You hang mass m=0.22 kg on a spring with constant 12 N/m. You pull the mass down a distance of 0.04 m from its equilibrium position and release it. You measure the period to be 0.85 s.
If you instead pull the mass down 0.12 m from its equilibrium position and release it, what would the new period be?
I believe the period time will be tripled from the original time at 2.55s because the distance that the spring was puled down was 3 times the original length.
Answer= 2.55 seconds
The period is
T= 2π•sqrt(m/k) =
=2•3.14•sqrt(0.22/12) =0.85 s.
It doesn’t depend on „x“
To find the new period, we need to use Hooke's law and the equation for the period of a mass-spring system.
Hooke's law states that the force exerted by a spring is directly proportional to the displacement from the equilibrium position. Mathematically, it can be written as:
F = -kx
Where F is the force exerted by the spring, k is the spring constant, and x is the displacement from the equilibrium position.
In this case, the spring constant is given as k = 12 N/m, and the displacement is x = 0.04 m.
So, the force exerted by the spring is:
F = -(12 N/m) * (0.04 m)
F = -0.48 N
Now, let's calculate the angular frequency (ω) using the equation:
ω = √(k/m)
where k is the spring constant and m is the mass.
ω = √(12 N/m / 0.22 kg)
ω = √(54.55 rad/s^2)
ω ≈ 7.39 rad/s
Next, let's calculate the new displacement (x) for the second scenario, where x = 0.12 m.
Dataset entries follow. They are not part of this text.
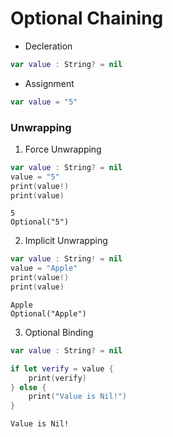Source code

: # Optional Chaining

- Decleration
```swift
var value : String? = nil
```
- Assignment
```swift
var value = "5"
```

### Unwrapping

1. Force Unwrapping
```swift
var value : String? = nil
value = "5"
print(value!)
print(value)
```
```
5
Optional("5")
```

2. Implicit Unwrapping
```swift
var value : String! = nil
value = "Apple"
print(value!)
print(value)
```
```
Apple
Optional("Apple")
```

3. Optional Binding
```swift
var value : String? = nil

if let verify = value {
    print(verify)
} else {
    print("Value is Nil!")
}
```
```
Value is Nil!
```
Now, let's calculate the new period (T) using the formula:
T = 2π / ω
T = 2π / 7.39 rad/s
T ≈ 0.85 s
Therefore, the new period when you pull the mass down 0.12 m from its equilibrium position and release it would also be approximately 0.85 seconds.
To find the new period, we need to use the equation for the period of a mass-spring system, which is given by:
T = 2π√(m/k)
Where T is the period, m is the mass, and k is the spring constant.
Given that the mass is m=0.22 kg and the spring constant is k=12 N/m, we can substitute these values into the equation:
T = 2π√(0.22/12)
Now let's calculate the original period:
T = 2π√(0.22/12)
T ≈ 2π√0.0183
T ≈ 2π√0.0183
T ≈ 2π(0.135)
The period T is approximately 0.85 seconds, as stated in the problem.
Now let's consider the situation when we pull the mass down 0.12 m from its equilibrium position. To find the new period, we need to calculate the new value of the period using the new displacement.
T' = 2π√(m/k')
Where T' is the new period, m is the mass, and k' is the new spring constant when the displacement is changed to 0.12 m.
We know that the spring constant k is given by k = mω^2, where ω is the angular frequency. The angular frequency ω is related to the period T by the equation ω = 2π/T.
Plugging this equation into the expression for k gives us k = m(2π/T)^2.
Now we can calculate the new spring constant:
k' = m(2π/T)^2
k' = 0.22(2π/0.85)^2
k' ≈ 0.22(25.28)^2
Now, we can substitute this new spring constant into the formula for the period:
T' = 2π√(0.22/k')
T' = 2π√(0.22/(0.22(25.28)^2))
T' = 2π√(1/(25.28)^2)
T' = 2π/(25.28)
Calculating the value:
T' ≈ 0.785 s
So, the new period when the mass is pulled down 0.12 m from its equilibrium position is approximately 0.785 seconds.